While this short book is without a doubt a very important introductory study for anyone interested in G.W.F. Hegel and his reception, especially in different places such as the 20th century France and China, it has one huge major drawback: The book itself is set into a “Badiouian” framework, and in contemporary philosophical literature there is not much to hate more than those annoying ideologists of new metaphysics disguising themselves as followers of Badiou in English language.
Thus, to even get to the basic text on Hegel, the reader is forced through a disgusting reflexive ‘Introduction’ about the minor nuances of the “Badiouian system” as it developed over the decades (as if this has anything to do with Hegel’s work itself, since we all know Badiou outside of these pages is defined by anything but being a Hegelian), and then after going through a very concise hundred pages or so of a study on Hegel and the reception of his dialectics in the 20th century, one is again forced to swallow a self-indulgent ‘Interview’ with Badiou himself, yet again written in this disgusting, arrogant, self-glamorizing way of pumping-up the importance of Badiou, as if this has anything at all to do with Hegel or his philosophy.
The stupidity of the Badiou-glamorizing ‘Introduction’ is that much greater as it states the included paper on Hegel “has no connection to the notion of truth”, while the term truth itself explicitly appears within the middle 100 pages of the book, as short as it is without the Badiouian baggage in the front and at the end.
So for anyone vaguely interested in Hegel and his dialectics, you can simply skip the sandwich parts of the book with the masturbatory ‘Introduction’ and the concluding ‘Interview’, and you’re left with a short, concise, easily readable essay on the aspects of Hegel’s thought.
This particular publication would have been a far more qualitative of a read, were it not laced in this way on both ends and would not have unecessarily burdened the reader with the Badiou-as-persona ideology so prevalent in his English reception for the past few decades.

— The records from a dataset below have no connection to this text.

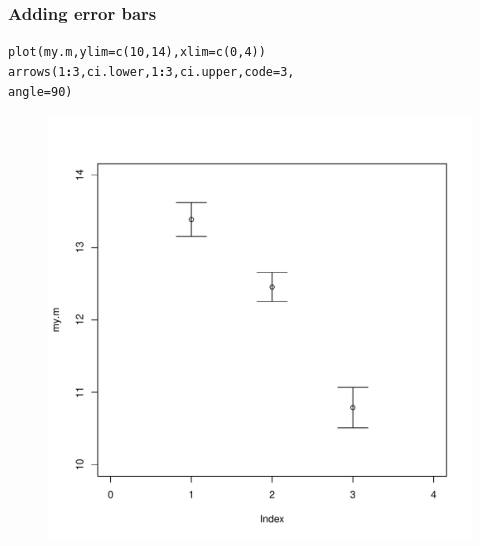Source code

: \documentclass{beamer}\usepackage[]{graphicx}\usepackage[]{color}
\makeatletter
\newcommand{\hlnum}[1]{\textcolor[rgb]{0.533,0,0.133}{#1}}%
\newcommand{\hlopt}[1]{\textcolor[rgb]{0,0,0}{\textbf{#1}}}%
\newcommand{\hlstd}[1]{\textcolor[rgb]{0,0,0}{#1}}%
\newcommand{\hlkwc}[1]{\textcolor[rgb]{0,0,0.4}{#1}}%
\newcommand{\hlkwd}[1]{\textcolor[rgb]{0,0.267,0.4}{#1}}%
\newenvironment{kframe}{%
 \def\at@end@of@kframe{}%
 \ifinner\ifhmode%
  \def\at@end@of@kframe{\end{minipage}}%
  \begin{minipage}{\columnwidth}%
 \fi\fi%
 \def\FrameCommand##1{\hskip\@totalleftmargin \hskip-\fboxsep
 \colorbox{shadecolor}{##1}\hskip-\fboxsep
     \hskip-\linewidth \hskip-\@totalleftmargin \hskip\columnwidth}%
 \MakeFramed {\advance\hsize-\width
   \@totalleftmargin\z@ \linewidth\hsize
   \@setminipage}}%
 {\par\unskip\endMakeFramed%
 \at@end@of@kframe}
\newenvironment{knitrout}{}{} %
\makeatother
\begin{document}
\begin{frame}[fragile]
  \frametitle{Adding error bars}
\begin{knitrout}
\color{fgcolor}\begin{kframe}
\begin{alltt}
\hlkwd{plot}\hlstd{(my.m,} \hlkwc{ylim} \hlstd{=} \hlkwd{c}\hlstd{(}\hlnum{10}\hlstd{,} \hlnum{14}\hlstd{),} \hlkwc{xlim} \hlstd{=} \hlkwd{c}\hlstd{(}\hlnum{0}\hlstd{,} \hlnum{4}\hlstd{))}
\hlkwd{arrows}\hlstd{(}\hlnum{1}\hlopt{:}\hlnum{3}\hlstd{, ci.lower,} \hlnum{1}\hlopt{:}\hlnum{3}\hlstd{, ci.upper,} \hlkwc{code} \hlstd{=} \hlnum{3}\hlstd{,}
       \hlkwc{angle} \hlstd{=} \hlnum{90}\hlstd{)}
\end{alltt}
\end{kframe}
\end{knitrout}

\begin{figure}[h]
  \vspace{-20pt}
  \centering
  \includegraphics[height = 0.65\textwidth, keepaspectratio]{Figure/m3}
  \label{fig:m3}
\end{figure}
\end{frame} 
\end{document}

Yet another question that arises is the one of the choice of the book’s title and its political connotations: While “the rational kernel of the Hegelian dialectic” might appear as a “red book” politically speaking, at least the introduction want’s to persuade us it is, especially with all of those references to Lenin and Mao within it, it’s worth noting this exact expression was in use in the 20th century anglo-saxon “Liberal” reception of Hegel also, see for example Pippin’s book titled ‘Hegel’s Idealism’ (which is probably the best positive example of this Liberal appropriation of Hegel).